In quel periodo, di giorno in giorno, cresceva la voglia di vivere la follia adolescenziale. Adrenalinica assaporava il suo stato mentale che la stordiva, la stregava, la ipnotizzava. Voleva sfruttare al massimo ogni sua capacità; lo riteneva necessario per non morire dentro. Voleva decidere della propria vita, nessun altro aveva il permesso di farlo.

Correva per spiccare il volo con le sue ali ancora piccole e senza piume.

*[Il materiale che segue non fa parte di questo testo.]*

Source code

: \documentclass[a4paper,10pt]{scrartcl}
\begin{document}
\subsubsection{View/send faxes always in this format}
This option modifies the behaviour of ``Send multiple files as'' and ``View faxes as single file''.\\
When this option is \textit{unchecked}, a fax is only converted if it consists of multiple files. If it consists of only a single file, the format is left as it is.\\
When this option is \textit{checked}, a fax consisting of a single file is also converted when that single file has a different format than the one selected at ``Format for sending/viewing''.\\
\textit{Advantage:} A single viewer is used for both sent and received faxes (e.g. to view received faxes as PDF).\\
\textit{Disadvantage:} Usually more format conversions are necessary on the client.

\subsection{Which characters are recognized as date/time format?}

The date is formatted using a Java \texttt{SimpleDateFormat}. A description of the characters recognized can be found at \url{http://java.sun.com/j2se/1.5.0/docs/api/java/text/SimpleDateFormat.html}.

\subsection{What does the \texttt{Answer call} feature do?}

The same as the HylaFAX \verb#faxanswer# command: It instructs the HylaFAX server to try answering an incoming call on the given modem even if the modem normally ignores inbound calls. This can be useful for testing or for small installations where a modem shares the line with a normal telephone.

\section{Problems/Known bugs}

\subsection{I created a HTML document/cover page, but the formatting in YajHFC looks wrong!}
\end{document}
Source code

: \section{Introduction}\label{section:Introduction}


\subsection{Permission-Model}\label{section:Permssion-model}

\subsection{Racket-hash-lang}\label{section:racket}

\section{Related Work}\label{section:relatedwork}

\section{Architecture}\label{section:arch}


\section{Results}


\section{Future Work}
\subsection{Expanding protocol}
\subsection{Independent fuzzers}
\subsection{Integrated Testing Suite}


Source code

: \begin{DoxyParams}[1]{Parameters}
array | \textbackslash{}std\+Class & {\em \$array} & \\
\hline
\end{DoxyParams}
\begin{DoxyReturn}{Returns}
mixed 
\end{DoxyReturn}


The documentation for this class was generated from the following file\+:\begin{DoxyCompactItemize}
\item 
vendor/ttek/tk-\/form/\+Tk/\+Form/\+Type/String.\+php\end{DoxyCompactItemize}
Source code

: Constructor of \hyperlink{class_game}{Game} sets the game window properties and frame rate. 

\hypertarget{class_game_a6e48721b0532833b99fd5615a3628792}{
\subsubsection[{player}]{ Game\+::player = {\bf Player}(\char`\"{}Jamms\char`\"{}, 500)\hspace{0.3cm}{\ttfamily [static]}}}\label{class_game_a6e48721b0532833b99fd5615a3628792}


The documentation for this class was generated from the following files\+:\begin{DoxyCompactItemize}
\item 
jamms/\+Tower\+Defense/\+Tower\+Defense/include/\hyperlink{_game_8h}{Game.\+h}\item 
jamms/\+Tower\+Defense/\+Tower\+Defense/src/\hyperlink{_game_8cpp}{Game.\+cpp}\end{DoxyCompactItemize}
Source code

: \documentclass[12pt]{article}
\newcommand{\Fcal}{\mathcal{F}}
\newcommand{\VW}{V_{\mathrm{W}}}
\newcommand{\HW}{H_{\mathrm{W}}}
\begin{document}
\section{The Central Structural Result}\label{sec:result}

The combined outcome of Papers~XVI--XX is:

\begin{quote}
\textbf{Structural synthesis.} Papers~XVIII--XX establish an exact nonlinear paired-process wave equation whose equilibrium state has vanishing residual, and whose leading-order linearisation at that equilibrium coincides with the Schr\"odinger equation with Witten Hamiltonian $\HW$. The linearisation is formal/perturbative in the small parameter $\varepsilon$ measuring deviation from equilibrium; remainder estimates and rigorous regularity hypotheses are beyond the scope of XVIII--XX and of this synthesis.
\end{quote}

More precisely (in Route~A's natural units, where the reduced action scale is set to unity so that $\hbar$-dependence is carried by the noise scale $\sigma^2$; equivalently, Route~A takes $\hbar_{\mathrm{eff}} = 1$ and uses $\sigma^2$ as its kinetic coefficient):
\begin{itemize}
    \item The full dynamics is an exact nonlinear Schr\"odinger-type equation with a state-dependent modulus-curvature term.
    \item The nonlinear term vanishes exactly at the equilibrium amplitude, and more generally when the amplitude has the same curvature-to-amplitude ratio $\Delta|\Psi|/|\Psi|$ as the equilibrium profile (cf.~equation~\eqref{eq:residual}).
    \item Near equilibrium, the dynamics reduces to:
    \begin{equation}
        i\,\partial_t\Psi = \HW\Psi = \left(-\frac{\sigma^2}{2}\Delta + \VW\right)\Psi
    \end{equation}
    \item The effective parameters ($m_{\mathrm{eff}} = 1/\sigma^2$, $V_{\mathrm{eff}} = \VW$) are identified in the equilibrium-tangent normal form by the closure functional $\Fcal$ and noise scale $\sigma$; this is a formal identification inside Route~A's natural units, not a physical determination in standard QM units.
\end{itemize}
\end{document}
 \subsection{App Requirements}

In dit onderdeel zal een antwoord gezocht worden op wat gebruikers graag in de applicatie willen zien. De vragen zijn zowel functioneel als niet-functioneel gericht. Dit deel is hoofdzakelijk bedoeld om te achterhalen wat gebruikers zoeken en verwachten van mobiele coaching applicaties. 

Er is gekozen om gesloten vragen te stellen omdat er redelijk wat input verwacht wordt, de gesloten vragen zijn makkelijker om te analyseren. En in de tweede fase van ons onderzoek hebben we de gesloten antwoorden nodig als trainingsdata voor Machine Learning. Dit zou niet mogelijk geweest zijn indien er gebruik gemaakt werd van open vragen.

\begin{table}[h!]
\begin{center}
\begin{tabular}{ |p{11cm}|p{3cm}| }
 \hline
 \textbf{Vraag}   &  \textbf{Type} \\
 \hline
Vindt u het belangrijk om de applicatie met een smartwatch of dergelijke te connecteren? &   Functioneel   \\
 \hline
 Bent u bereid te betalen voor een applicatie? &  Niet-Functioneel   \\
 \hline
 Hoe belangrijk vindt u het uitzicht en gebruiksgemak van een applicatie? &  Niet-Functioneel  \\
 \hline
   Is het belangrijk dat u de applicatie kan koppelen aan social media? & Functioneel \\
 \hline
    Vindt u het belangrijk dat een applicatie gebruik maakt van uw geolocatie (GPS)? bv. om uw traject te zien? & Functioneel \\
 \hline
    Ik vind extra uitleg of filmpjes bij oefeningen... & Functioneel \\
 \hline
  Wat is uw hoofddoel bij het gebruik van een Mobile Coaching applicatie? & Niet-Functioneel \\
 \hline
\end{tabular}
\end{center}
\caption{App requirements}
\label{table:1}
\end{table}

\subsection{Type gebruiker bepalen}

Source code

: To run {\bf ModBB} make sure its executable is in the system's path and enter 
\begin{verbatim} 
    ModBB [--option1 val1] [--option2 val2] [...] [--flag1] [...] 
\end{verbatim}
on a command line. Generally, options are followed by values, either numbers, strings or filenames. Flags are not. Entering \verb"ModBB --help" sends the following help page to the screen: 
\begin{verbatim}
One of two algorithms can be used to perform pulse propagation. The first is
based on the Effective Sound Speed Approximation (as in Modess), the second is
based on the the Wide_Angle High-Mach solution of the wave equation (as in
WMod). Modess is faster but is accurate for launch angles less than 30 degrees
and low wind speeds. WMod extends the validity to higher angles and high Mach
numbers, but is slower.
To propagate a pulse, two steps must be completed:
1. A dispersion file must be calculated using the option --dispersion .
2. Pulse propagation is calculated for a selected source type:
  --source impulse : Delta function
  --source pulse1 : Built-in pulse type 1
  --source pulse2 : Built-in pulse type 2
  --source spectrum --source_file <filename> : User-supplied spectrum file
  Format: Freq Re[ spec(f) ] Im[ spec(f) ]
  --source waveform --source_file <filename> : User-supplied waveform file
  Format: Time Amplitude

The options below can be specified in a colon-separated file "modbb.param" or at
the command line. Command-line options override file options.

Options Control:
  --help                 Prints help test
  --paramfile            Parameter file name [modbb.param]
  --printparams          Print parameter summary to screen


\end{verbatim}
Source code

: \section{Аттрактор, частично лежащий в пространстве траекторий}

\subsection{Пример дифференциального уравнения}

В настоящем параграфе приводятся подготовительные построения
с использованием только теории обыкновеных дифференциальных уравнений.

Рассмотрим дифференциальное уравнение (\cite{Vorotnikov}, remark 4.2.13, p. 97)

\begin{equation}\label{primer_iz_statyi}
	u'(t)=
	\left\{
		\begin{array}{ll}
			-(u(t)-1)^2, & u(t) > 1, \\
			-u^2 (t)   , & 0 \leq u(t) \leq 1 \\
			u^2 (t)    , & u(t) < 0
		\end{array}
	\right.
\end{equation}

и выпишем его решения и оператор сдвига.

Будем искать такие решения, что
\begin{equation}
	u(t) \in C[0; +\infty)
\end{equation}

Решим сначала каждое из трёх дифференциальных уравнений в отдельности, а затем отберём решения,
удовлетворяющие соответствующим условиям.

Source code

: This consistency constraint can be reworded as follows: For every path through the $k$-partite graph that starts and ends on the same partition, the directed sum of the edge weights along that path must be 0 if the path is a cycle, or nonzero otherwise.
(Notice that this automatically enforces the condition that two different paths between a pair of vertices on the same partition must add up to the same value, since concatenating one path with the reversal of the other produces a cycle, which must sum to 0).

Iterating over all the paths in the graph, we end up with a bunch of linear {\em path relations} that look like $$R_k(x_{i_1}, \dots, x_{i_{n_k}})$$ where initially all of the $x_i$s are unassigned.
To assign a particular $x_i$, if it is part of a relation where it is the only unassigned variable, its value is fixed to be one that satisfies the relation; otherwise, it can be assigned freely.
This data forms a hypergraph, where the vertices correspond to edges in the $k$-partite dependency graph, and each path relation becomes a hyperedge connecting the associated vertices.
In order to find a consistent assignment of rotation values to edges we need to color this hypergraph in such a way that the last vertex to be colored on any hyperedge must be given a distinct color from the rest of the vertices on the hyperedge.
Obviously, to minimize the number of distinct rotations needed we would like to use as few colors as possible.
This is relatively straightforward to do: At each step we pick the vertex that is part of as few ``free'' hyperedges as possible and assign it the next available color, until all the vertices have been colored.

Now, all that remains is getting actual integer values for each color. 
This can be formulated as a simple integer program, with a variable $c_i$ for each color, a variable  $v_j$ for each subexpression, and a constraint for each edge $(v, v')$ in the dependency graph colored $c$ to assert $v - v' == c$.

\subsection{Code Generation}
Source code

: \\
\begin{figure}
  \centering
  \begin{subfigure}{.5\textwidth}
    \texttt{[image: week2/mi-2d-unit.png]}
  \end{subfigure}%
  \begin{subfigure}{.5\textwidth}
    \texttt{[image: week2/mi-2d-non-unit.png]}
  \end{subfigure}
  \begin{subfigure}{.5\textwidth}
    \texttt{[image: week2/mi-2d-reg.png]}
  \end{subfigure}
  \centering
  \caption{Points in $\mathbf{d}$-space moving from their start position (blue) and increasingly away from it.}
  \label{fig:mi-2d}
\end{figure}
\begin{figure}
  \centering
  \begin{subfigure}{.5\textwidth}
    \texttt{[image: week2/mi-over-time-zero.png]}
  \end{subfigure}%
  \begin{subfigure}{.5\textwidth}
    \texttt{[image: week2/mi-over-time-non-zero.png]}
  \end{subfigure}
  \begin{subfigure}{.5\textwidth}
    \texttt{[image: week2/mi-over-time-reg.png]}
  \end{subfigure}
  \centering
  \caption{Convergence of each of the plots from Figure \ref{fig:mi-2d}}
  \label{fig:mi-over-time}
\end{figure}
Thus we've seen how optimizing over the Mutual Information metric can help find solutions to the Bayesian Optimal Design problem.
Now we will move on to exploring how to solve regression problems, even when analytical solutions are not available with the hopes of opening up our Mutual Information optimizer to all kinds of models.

In famiglia invece le cose peggioravano perché non aveva il minimo dialogo con la donna di suo padre che, secondo lei, passava troppo tempo in casa sua. Stava diventando troppo invadente e cercava, in un modo molto discutibile, di diventare una madre esemplare e degna di rispetto, praticamente quello che non era riuscita a essere con la sua vera famiglia. Erica ricordava che quando era piccola e passava del tempo a casa di Sandra come amica del figlio, ascoltava dei dialoghi che ripensandoci ora erano assurdi, ottusi, pieni di parolacce e che tutta fiera faceva accendere la sigaretta al figlio che aveva appena nove anni, tra gli applausi degli amici. Poi c'erano periodi che rientravano a casa ubriachi, sia lei sia il marito, e litigavano tanto. Diciamo che, il tipo di atteggiamento negativo che aveva riscontrato Erica in passato, lo stava vivendo personalmente, e non gli piaceva prima, figuriamoci ora. Secondo lei e non solo, i metodi di quella donna e del suo esempio, costringevano le persone a fare il contrario di quello che diceva, e Sandra, nella sua pigrizia, nella sua mente a senso unico, non riusciva a capire perché nessuno gli desse retta. Ogni tanto se ne usciva con frasi del tipo: "Io sono una donna di quarant'anni e tu una ragazzina, non puoi discutere con me di certe cose!". In ogni caso nessuno se la filava e questo fatto la mandava in bestia. Erica cercava di spiegare al padre che, avendo per anni vissuto senza una figura femminile in casa, gli era difficile avere a che fare con quella donna che gli voleva fare da madre. In ogni caso non riscontrava in lei l'affetto, la comprensione, la correzione e l'amore di una madre. E di conseguenza, non volendo sottostare ai suoi "ordini", il caos era quotidiano.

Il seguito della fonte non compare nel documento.